╭─ Source information

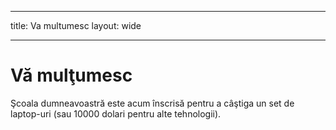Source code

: * * *

title: Va multumesc layout: wide

* * *

# Vă mulţumesc

Şcoala dumneavoastră este acum înscrisă pentru a câştiga un set de laptop-uri (sau 10000 dolari pentru alte tehnologii).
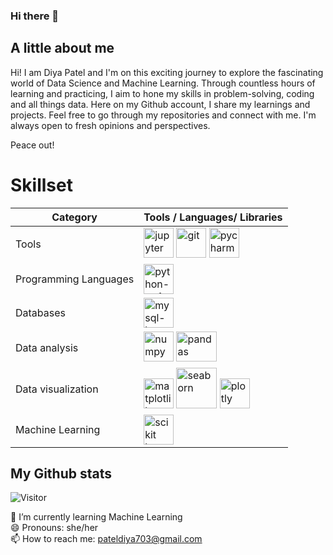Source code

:  ### Hi there 👋

## A little about me
Hi! I am Diya Patel and I'm on this exciting journey to explore the fascinating world of Data Science and Machine Learning. Through countless hours of learning and practicing, I aim to hone my skills in problem-solving, coding and all things data. Here on my Github account, I share my learnings and projects. Feel free to go through my repositories and connect with me. I'm always open to fresh opinions and perspectives.

Peace out!

# Skillset
| Category              | Tools / Languages/ Libraries                          |
|-----------------------|------------------------------------------------------|
| Tools                 |<img width="48" height="48" src="https://img.icons8.com/fluency/48/jupyter.png" alt="jupyter"/> <img width="48" height="48" src="https://img.icons8.com/color/48/git.png" alt="git"/>  <img width="48" height="48" src="https://img.icons8.com/color/48/pycharm.png" alt="pycharm"/> | 
| Programming Languages | <img width="48" height="48" src="https://img.icons8.com/color/48/python--v1.png" alt="python--v1"/> |
| Databases             | <img width="48" height="48" src="https://img.icons8.com/color/48/mysql-logo.png" alt="mysql-logo"/>|                                                | Web Framework         | <img width="50" height="50" src="https://img.icons8.com/ios-filled/50/flask.png" alt="flask"/>   | 
| Data analysis         | <img width="48" height="48" src="https://img.icons8.com/color/48/numpy.png" alt="numpy"/>  <img width="65" height="48" src="https://th.bing.com/th?id=OIP.EpT7eRPdG4fAkKZ21XvqTQHaEt&w=313&h=199&c=8&rs=1&qlt=90&o=6&dpr=1.5&pid=3.1&rm=2" alt="pandas"/> |
| Data visualization    |  <img width="48" height="48" src="https://numfocus.org/wp-content/uploads/2016/07/Matplotlib_Logo_191209.png" alt="matplotlib"/> <img width="65" height="65" src="https://th.bing.com/th/id/R.ba712d613753a957833a21e5088cafaf?rik=0HT2pXb7djEbrA&pid=ImgRaw&r=0" alt="seaborn"/> <img width="48" height="48" src="https://s3-ap-south-1.amazonaws.com/av-blog-media/wp-content/uploads/2017/01/04015019/plotly_logo.png" alt="plotly"/>|
| Machine Learning      |   <img width="48" height="48" src="https://e7.pngegg.com/pngimages/905/45/png-clipart-scikit-learn-python-scikit-logo-brand-learning-text-computer.png" alt="scikit learn"/> |


## My Github stats

![Visitor](https://visitor-badge.laobi.icu/badge?page_id=diapatel.diapatel)


🌱 I’m currently learning Machine Learning<Br>
😄 Pronouns: she/her<br>
📫 How to reach me: pateldiya703@gmail.com
<!--
**diapatel/diapatel** is a ✨ _special_ ✨ repository because its `README.md` (this file) appears on your GitHub profile.
-- -- 
-- [Github stats](https://github-readme-stats.vercel.app/api/top-langs/?username=diapatel&theme=github_dark_dimmed&show_icons=true)
-- ![Anurag's GitHub stats](https://github-readme-stats.vercel.app/api?username=diapatel&theme=github_dark_dimmed&show_icons=true)   
-- ![Top Langs](https://github-readme-stats.vercel.app/api/top-langs/?username=diapatel&layout=compact)



Here are some ideas to get you started:

- 🔭 I’m currently working on ...
- 
- 👯 I’m looking to collaborate on ...
- 🤔 I’m looking for help with ...
- 💬 Ask me about ...


- ⚡ Fun fact: ...
-->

╰─

_Assignment_: Could you repeat all of the entries exactly, without the pictures?

_Result below_:
Source code

: * * *

title: Va multumesc layout: wide

* * *

# Vă mulţumesc

Şcoala dumneavoastră este acum înscrisă pentru a câştiga un set de laptop-uri (sau 10000 dolari pentru alte tehnologii).
Source code

:  ### Hi there 👋

## A little about me
Hi! I am Diya Patel and I'm on this exciting journey to explore the fascinating world of Data Science and Machine Learning. Through countless hours of learning and practicing, I aim to hone my skills in problem-solving, coding and all things data. Here on my Github account, I share my learnings and projects. Feel free to go through my repositories and connect with me. I'm always open to fresh opinions and perspectives.

Peace out!

# Skillset
| Category              | Tools / Languages/ Libraries                          |
|-----------------------|------------------------------------------------------|
| Tools                 |<img width="48" height="48" src="https://img.icons8.com/fluency/48/jupyter.png" alt="jupyter"/> <img width="48" height="48" src="https://img.icons8.com/color/48/git.png" alt="git"/>  <img width="48" height="48" src="https://img.icons8.com/color/48/pycharm.png" alt="pycharm"/> | 
| Programming Languages | <img width="48" height="48" src="https://img.icons8.com/color/48/python--v1.png" alt="python--v1"/> |
| Databases             | <img width="48" height="48" src="https://img.icons8.com/color/48/mysql-logo.png" alt="mysql-logo"/>|                                                | Web Framework         | <img width="50" height="50" src="https://img.icons8.com/ios-filled/50/flask.png" alt="flask"/>   | 
| Data analysis         | <img width="48" height="48" src="https://img.icons8.com/color/48/numpy.png" alt="numpy"/>  <img width="65" height="48" src="https://th.bing.com/th?id=OIP.EpT7eRPdG4fAkKZ21XvqTQHaEt&w=313&h=199&c=8&rs=1&qlt=90&o=6&dpr=1.5&pid=3.1&rm=2" alt="pandas"/> |
| Data visualization    |  <img width="48" height="48" src="https://numfocus.org/wp-content/uploads/2016/07/Matplotlib_Logo_191209.png" alt="matplotlib"/> <img width="65" height="65" src="https://th.bing.com/th/id/R.ba712d613753a957833a21e5088cafaf?rik=0HT2pXb7djEbrA&pid=ImgRaw&r=0" alt="seaborn"/> <img width="48" height="48" src="https://s3-ap-south-1.amazonaws.com/av-blog-media/wp-content/uploads/2017/01/04015019/plotly_logo.png" alt="plotly"/>|
| Machine Learning      |   <img width="48" height="48" src="https://e7.pngegg.com/pngimages/905/45/png-clipart-scikit-learn-python-scikit-logo-brand-learning-text-computer.png" alt="scikit learn"/> |


## My Github stats

![Visitor](https://visitor-badge.laobi.icu/badge?page_id=diapatel.diapatel)


🌱 I’m currently learning Machine Learning<Br>
😄 Pronouns: she/her<br>
📫 How to reach me: pateldiya703@gmail.com
<!--
**diapatel/diapatel** is a ✨ _special_ ✨ repository because its `README.md` (this file) appears on your GitHub profile.
-- -- 
-- [Github stats](https://github-readme-stats.vercel.app/api/top-langs/?username=diapatel&theme=github_dark_dimmed&show_icons=true)
-- ![Anurag's GitHub stats](https://github-readme-stats.vercel.app/api?username=diapatel&theme=github_dark_dimmed&show_icons=true)   
-- ![Top Langs](https://github-readme-stats.vercel.app/api/top-langs/?username=diapatel&layout=compact)



Here are some ideas to get you started:

- 🔭 I’m currently working on ...
- 
- 👯 I’m looking to collaborate on ...
- 🤔 I’m looking for help with ...
- 💬 Ask me about ...


- ⚡ Fun fact: ...
-->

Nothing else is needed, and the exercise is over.